### Work task
Each record is to be transcribed exactly.

Saved entries:

= Beginning of Section =

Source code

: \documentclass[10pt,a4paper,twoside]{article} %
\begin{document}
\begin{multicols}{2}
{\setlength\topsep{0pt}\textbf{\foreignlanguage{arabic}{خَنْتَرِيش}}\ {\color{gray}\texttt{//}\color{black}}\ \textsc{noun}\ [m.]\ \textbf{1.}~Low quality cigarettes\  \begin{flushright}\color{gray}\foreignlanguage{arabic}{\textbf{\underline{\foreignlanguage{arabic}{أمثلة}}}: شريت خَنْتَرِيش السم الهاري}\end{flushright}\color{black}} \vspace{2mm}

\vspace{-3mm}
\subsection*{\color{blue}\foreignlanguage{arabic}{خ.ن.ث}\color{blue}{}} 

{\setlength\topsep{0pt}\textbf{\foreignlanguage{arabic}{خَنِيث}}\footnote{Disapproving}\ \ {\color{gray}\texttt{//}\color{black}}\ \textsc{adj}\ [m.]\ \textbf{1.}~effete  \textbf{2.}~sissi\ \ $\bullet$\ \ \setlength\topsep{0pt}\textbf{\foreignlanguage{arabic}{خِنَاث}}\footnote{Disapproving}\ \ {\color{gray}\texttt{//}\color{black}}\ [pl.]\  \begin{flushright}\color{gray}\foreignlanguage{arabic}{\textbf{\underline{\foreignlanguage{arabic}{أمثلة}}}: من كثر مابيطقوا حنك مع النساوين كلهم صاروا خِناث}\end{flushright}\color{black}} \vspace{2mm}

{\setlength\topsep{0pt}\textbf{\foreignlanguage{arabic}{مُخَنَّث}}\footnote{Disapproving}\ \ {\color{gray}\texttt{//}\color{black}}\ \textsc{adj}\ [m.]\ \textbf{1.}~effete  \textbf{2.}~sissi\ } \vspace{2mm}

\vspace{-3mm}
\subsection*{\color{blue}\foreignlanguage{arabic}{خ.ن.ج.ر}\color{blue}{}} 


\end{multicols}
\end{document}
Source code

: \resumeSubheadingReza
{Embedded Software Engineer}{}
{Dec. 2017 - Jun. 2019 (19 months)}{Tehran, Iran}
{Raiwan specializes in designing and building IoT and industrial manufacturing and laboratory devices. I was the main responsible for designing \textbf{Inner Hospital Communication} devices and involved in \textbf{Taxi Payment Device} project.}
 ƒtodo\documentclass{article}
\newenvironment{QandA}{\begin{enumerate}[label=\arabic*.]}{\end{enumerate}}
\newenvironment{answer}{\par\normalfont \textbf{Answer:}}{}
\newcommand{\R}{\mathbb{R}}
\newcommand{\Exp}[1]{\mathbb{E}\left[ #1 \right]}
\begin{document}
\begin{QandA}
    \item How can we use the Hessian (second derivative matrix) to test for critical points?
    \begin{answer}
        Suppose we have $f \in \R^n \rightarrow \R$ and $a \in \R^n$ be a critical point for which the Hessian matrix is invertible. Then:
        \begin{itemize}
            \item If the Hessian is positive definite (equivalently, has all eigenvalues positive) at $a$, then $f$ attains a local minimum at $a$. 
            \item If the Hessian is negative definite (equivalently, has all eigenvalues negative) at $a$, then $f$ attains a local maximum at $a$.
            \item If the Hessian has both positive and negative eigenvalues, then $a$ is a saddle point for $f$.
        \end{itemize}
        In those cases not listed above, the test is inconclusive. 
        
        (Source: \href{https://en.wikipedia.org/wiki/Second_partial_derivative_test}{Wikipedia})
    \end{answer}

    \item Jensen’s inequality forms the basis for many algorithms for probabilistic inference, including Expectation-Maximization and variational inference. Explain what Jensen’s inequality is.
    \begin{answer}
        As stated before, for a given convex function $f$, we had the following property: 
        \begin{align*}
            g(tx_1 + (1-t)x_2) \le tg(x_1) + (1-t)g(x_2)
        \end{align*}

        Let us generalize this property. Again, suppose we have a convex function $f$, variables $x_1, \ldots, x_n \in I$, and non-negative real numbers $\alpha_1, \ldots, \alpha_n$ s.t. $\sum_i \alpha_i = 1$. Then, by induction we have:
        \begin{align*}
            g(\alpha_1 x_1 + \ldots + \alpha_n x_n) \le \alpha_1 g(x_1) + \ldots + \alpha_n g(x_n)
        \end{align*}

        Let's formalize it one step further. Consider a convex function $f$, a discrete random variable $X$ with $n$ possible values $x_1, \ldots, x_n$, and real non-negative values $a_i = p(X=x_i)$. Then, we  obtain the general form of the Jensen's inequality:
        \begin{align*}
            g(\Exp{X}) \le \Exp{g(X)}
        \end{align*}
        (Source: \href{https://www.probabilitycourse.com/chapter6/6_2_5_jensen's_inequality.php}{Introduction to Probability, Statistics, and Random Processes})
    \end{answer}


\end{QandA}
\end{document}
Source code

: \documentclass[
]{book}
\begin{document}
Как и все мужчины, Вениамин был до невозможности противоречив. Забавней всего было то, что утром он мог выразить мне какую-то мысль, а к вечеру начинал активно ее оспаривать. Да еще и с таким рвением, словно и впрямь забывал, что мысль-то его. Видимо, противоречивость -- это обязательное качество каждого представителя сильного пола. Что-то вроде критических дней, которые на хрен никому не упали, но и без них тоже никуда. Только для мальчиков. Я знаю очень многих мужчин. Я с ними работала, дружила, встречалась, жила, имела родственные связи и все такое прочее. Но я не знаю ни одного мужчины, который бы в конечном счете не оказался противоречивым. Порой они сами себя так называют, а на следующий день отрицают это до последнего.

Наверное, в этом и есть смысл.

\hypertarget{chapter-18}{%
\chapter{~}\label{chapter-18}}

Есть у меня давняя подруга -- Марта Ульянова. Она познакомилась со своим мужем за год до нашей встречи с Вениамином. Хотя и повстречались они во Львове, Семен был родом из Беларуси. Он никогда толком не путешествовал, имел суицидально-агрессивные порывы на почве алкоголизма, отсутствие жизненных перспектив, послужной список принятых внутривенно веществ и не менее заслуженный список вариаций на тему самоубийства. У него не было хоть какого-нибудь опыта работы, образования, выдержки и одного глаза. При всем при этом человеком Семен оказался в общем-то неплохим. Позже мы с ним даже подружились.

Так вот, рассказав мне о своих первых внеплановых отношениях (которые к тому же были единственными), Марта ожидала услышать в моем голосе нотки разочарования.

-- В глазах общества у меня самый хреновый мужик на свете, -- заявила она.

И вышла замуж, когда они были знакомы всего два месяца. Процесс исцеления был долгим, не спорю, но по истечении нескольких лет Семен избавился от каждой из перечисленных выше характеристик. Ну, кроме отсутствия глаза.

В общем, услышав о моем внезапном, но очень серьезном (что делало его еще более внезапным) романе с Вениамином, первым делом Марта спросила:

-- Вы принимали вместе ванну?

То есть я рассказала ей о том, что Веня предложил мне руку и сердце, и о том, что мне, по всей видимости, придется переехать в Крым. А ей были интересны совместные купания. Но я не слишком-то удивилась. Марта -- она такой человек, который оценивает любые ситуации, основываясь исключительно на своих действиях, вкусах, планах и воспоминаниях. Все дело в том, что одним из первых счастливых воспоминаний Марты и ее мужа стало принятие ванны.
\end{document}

= End of Section =

### Response box
Source code

: \documentclass[10pt,a4paper,twoside]{article} %
\begin{document}
\begin{multicols}{2}
{\setlength\topsep{0pt}\textbf{\foreignlanguage{arabic}{خَنْتَرِيش}}\ {\color{gray}\texttt{//}\color{black}}\ \textsc{noun}\ [m.]\ \textbf{1.}~Low quality cigarettes\  \begin{flushright}\color{gray}\foreignlanguage{arabic}{\textbf{\underline{\foreignlanguage{arabic}{أمثلة}}}: شريت خَنْتَرِيش السم الهاري}\end{flushright}\color{black}} \vspace{2mm}

\vspace{-3mm}
\subsection*{\color{blue}\foreignlanguage{arabic}{خ.ن.ث}\color{blue}{}} 

{\setlength\topsep{0pt}\textbf{\foreignlanguage{arabic}{خَنِيث}}\footnote{Disapproving}\ \ {\color{gray}\texttt{//}\color{black}}\ \textsc{adj}\ [m.]\ \textbf{1.}~effete  \textbf{2.}~sissi\ \ $\bullet$\ \ \setlength\topsep{0pt}\textbf{\foreignlanguage{arabic}{خِنَاث}}\footnote{Disapproving}\ \ {\color{gray}\texttt{//}\color{black}}\ [pl.]\  \begin{flushright}\color{gray}\foreignlanguage{arabic}{\textbf{\underline{\foreignlanguage{arabic}{أمثلة}}}: من كثر مابيطقوا حنك مع النساوين كلهم صاروا خِناث}\end{flushright}\color{black}} \vspace{2mm}

{\setlength\topsep{0pt}\textbf{\foreignlanguage{arabic}{مُخَنَّث}}\footnote{Disapproving}\ \ {\color{gray}\texttt{//}\color{black}}\ \textsc{adj}\ [m.]\ \textbf{1.}~effete  \textbf{2.}~sissi\ } \vspace{2mm}

\vspace{-3mm}
\subsection*{\color{blue}\foreignlanguage{arabic}{خ.ن.ج.ر}\color{blue}{}} 


\end{multicols}
\end{document}
Source code

: \resumeSubheadingReza
{Embedded Software Engineer}{}
{Dec. 2017 - Jun. 2019 (19 months)}{Tehran, Iran}
{Raiwan specializes in designing and building IoT and industrial manufacturing and laboratory devices. I was the main responsible for designing \textbf{Inner Hospital Communication} devices and involved in \textbf{Taxi Payment Device} project.}
 ƒtodo\documentclass{article}
\newenvironment{QandA}{\begin{enumerate}[label=\arabic*.]}{\end{enumerate}}
\newenvironment{answer}{\par\normalfont \textbf{Answer:}}{}
\newcommand{\R}{\mathbb{R}}
\newcommand{\Exp}[1]{\mathbb{E}\left[ #1 \right]}
\begin{document}
\begin{QandA}
    \item How can we use the Hessian (second derivative matrix) to test for critical points?
    \begin{answer}
        Suppose we have $f \in \R^n \rightarrow \R$ and $a \in \R^n$ be a critical point for which the Hessian matrix is invertible. Then:
        \begin{itemize}
            \item If the Hessian is positive definite (equivalently, has all eigenvalues positive) at $a$, then $f$ attains a local minimum at $a$. 
            \item If the Hessian is negative definite (equivalently, has all eigenvalues negative) at $a$, then $f$ attains a local maximum at $a$.
            \item If the Hessian has both positive and negative eigenvalues, then $a$ is a saddle point for $f$.
        \end{itemize}
        In those cases not listed above, the test is inconclusive. 
        
        (Source: \href{https://en.wikipedia.org/wiki/Second_partial_derivative_test}{Wikipedia})
    \end{answer}

    \item Jensen’s inequality forms the basis for many algorithms for probabilistic inference, including Expectation-Maximization and variational inference. Explain what Jensen’s inequality is.
    \begin{answer}
        As stated before, for a given convex function $f$, we had the following property: 
        \begin{align*}
            g(tx_1 + (1-t)x_2) \le tg(x_1) + (1-t)g(x_2)
        \end{align*}

        Let us generalize this property. Again, suppose we have a convex function $f$, variables $x_1, \ldots, x_n \in I$, and non-negative real numbers $\alpha_1, \ldots, \alpha_n$ s.t. $\sum_i \alpha_i = 1$. Then, by induction we have:
        \begin{align*}
            g(\alpha_1 x_1 + \ldots + \alpha_n x_n) \le \alpha_1 g(x_1) + \ldots + \alpha_n g(x_n)
        \end{align*}

        Let's formalize it one step further. Consider a convex function $f$, a discrete random variable $X$ with $n$ possible values $x_1, \ldots, x_n$, and real non-negative values $a_i = p(X=x_i)$. Then, we  obtain the general form of the Jensen's inequality:
        \begin{align*}
            g(\Exp{X}) \le \Exp{g(X)}
        \end{align*}
        (Source: \href{https://www.probabilitycourse.com/chapter6/6_2_5_jensen's_inequality.php}{Introduction to Probability, Statistics, and Random Processes})
    \end{answer}


\end{QandA}
\end{document}
Source code

: \documentclass[
]{book}
\begin{document}
Как и все мужчины, Вениамин был до невозможности противоречив. Забавней всего было то, что утром он мог выразить мне какую-то мысль, а к вечеру начинал активно ее оспаривать. Да еще и с таким рвением, словно и впрямь забывал, что мысль-то его. Видимо, противоречивость -- это обязательное качество каждого представителя сильного пола. Что-то вроде критических дней, которые на хрен никому не упали, но и без них тоже никуда. Только для мальчиков. Я знаю очень многих мужчин. Я с ними работала, дружила, встречалась, жила, имела родственные связи и все такое прочее. Но я не знаю ни одного мужчины, который бы в конечном счете не оказался противоречивым. Порой они сами себя так называют, а на следующий день отрицают это до последнего.

Наверное, в этом и есть смысл.

\hypertarget{chapter-18}{%
\chapter{~}\label{chapter-18}}

Есть у меня давняя подруга -- Марта Ульянова. Она познакомилась со своим мужем за год до нашей встречи с Вениамином. Хотя и повстречались они во Львове, Семен был родом из Беларуси. Он никогда толком не путешествовал, имел суицидально-агрессивные порывы на почве алкоголизма, отсутствие жизненных перспектив, послужной список принятых внутривенно веществ и не менее заслуженный список вариаций на тему самоубийства. У него не было хоть какого-нибудь опыта работы, образования, выдержки и одного глаза. При всем при этом человеком Семен оказался в общем-то неплохим. Позже мы с ним даже подружились.

Так вот, рассказав мне о своих первых внеплановых отношениях (которые к тому же были единственными), Марта ожидала услышать в моем голосе нотки разочарования.

-- В глазах общества у меня самый хреновый мужик на свете, -- заявила она.

И вышла замуж, когда они были знакомы всего два месяца. Процесс исцеления был долгим, не спорю, но по истечении нескольких лет Семен избавился от каждой из перечисленных выше характеристик. Ну, кроме отсутствия глаза.

В общем, услышав о моем внезапном, но очень серьезном (что делало его еще более внезапным) романе с Вениамином, первым делом Марта спросила:

-- Вы принимали вместе ванну?

То есть я рассказала ей о том, что Веня предложил мне руку и сердце, и о том, что мне, по всей видимости, придется переехать в Крым. А ей были интересны совместные купания. Но я не слишком-то удивилась. Марта -- она такой человек, который оценивает любые ситуации, основываясь исключительно на своих действиях, вкусах, планах и воспоминаниях. Все дело в том, что одним из первых счастливых воспоминаний Марты и ее мужа стало принятие ванны.
\end{document}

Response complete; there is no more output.